The exporter-heavy German DAX index jumped 2.0% as a survey showed factories in Europe’s largest economy saw record growth in new orders in October, with numbers improving in other euro zone economies as well.
Similar sets of data from China and the United States also pointed to a strong rebound in manufacturing activity, boosting cyclical sectors such as oil & gas, banks and insurers and chemical companies in Europe.
Wall Street stocks also gained momentum as investors prepared for the U.S. election, with Democratic challenger Joe Biden leading over Republican President Donald Trump in national opinion polls, but the race looks close in battleground states.
“Compared to the status quo if Trump were to secure a second term, a Biden win and Democratic sweep could be perceived as more beneficial to Europe,” Barclays’ European equity strategist Emmanuel Cau said in a note.

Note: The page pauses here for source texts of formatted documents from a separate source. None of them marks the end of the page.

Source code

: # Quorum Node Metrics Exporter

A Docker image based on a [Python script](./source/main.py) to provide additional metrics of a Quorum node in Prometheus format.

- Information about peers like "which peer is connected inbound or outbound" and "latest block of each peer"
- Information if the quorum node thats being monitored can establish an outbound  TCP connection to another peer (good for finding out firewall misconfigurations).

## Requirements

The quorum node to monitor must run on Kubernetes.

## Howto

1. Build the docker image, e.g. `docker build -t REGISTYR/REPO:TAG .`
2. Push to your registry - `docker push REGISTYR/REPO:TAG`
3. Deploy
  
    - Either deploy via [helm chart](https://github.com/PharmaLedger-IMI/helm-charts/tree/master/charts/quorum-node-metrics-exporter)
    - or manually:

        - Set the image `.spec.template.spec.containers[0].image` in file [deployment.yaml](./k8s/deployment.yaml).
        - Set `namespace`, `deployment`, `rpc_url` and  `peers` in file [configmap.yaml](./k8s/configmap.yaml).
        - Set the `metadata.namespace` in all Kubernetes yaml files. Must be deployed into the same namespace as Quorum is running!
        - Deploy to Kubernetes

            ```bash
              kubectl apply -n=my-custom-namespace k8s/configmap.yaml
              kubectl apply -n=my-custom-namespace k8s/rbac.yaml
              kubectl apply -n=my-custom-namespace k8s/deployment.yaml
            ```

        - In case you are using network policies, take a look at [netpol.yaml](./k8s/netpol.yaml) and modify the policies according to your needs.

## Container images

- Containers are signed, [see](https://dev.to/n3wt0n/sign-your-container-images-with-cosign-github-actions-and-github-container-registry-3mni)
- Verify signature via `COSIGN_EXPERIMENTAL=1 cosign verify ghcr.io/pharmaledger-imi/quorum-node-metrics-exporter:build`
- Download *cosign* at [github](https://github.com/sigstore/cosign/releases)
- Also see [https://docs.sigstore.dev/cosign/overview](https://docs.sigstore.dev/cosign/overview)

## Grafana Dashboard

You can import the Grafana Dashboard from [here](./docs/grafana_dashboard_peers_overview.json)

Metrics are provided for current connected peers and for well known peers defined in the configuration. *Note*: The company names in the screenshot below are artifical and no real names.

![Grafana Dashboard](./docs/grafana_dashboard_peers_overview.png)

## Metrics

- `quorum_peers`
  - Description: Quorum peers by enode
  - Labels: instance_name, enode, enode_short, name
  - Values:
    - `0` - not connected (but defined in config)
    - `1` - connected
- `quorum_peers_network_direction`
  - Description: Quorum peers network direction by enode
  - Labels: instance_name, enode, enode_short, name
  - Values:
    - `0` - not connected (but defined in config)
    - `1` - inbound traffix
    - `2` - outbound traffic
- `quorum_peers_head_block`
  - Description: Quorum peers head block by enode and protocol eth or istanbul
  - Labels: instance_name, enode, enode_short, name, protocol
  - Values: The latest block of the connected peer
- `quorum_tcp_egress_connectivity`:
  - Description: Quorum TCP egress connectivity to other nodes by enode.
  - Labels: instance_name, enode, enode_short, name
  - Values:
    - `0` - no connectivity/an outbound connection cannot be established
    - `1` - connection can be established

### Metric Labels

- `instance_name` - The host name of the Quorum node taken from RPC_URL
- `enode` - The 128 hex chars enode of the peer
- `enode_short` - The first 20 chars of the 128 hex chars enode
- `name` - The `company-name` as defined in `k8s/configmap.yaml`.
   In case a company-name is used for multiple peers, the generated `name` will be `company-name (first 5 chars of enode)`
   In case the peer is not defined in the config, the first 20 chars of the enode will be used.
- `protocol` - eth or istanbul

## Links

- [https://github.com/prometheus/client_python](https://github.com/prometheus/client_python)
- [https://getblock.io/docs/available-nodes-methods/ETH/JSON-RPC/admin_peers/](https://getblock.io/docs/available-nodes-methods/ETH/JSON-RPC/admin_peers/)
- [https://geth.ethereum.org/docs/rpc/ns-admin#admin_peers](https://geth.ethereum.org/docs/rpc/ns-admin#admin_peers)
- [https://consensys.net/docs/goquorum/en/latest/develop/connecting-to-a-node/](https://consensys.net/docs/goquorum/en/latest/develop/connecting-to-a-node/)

“This is due to possibly reduced trade uncertainty, stronger ties with the U.S. and greater stimulus lifting the reflation trade.”
Morning trading was hit by a tech glitch, with the pan-European STOXX 600 and STOXX 50 indexes failing to show opening prices due to “input data problems”, index operator Qontigo told its clients.
The indexes were back online an hour after the open, with the STOXX 600 rebounding 1.6% from a five-month low hit last week.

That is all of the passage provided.